I recall Thom Gunn asking me in San Francisco if I had really published a poem entitled ‘Arsehole’. I had. […] Gunn’s comment was a poet’s comment on two languages. “Gee, ‘arsehole’ is so much dirtier than ‘asshole’.” […] “Asshole” is a possible translation of “arsehole” but it isn’t the right translation - not only for the reason given by Thom Gunn. To call someone an “arsehole” is quite different from saying someone is an “asshole”. The former is malignant where the latter is harmless. To be on a desert island with an asshole would be irritating perhaps.
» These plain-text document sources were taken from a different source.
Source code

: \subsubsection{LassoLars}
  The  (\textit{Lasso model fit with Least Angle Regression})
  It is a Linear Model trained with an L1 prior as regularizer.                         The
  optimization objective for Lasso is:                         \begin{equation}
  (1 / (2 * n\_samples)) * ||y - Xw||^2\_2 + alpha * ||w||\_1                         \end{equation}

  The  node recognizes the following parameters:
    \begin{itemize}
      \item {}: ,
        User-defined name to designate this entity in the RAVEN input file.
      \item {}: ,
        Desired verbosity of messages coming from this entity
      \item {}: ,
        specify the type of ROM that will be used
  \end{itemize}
To be on the same desert island with an arsehole might even be dangerous.
And, as if on cue, here's Daniel Davies on Egypt:
Basically, what you need is a large population who are a few rungs up from the bottom of society, who aren't interested in freedom and who hate young people. In other words, arseholes. Arseholes, considered as a strategic entity, have the one useful characteristic that is the only useful characteristic in the context of an Egyptian-style popular uprising - there are fucking millions of them.
(Via Yglesias, who has the linguistic tact not to translate the word.) One is inevitably reminded of the "I'm surrounded by assholes" set-piece in Spaceballs, a precisely converse situation where "arsehole" would be a mistranslation.
I wonder if anyone's bothered to study the difference between "arsehole" usage in rhotic and non-rhotic dialects -- Green's dictionary, maybe? -- there must be something, I feel, but it's hard to isolate immediately from all the other differences between Scottish and southern English speech.
Any time Thom Gunn comes up is a good time to reread "The Gas-poker."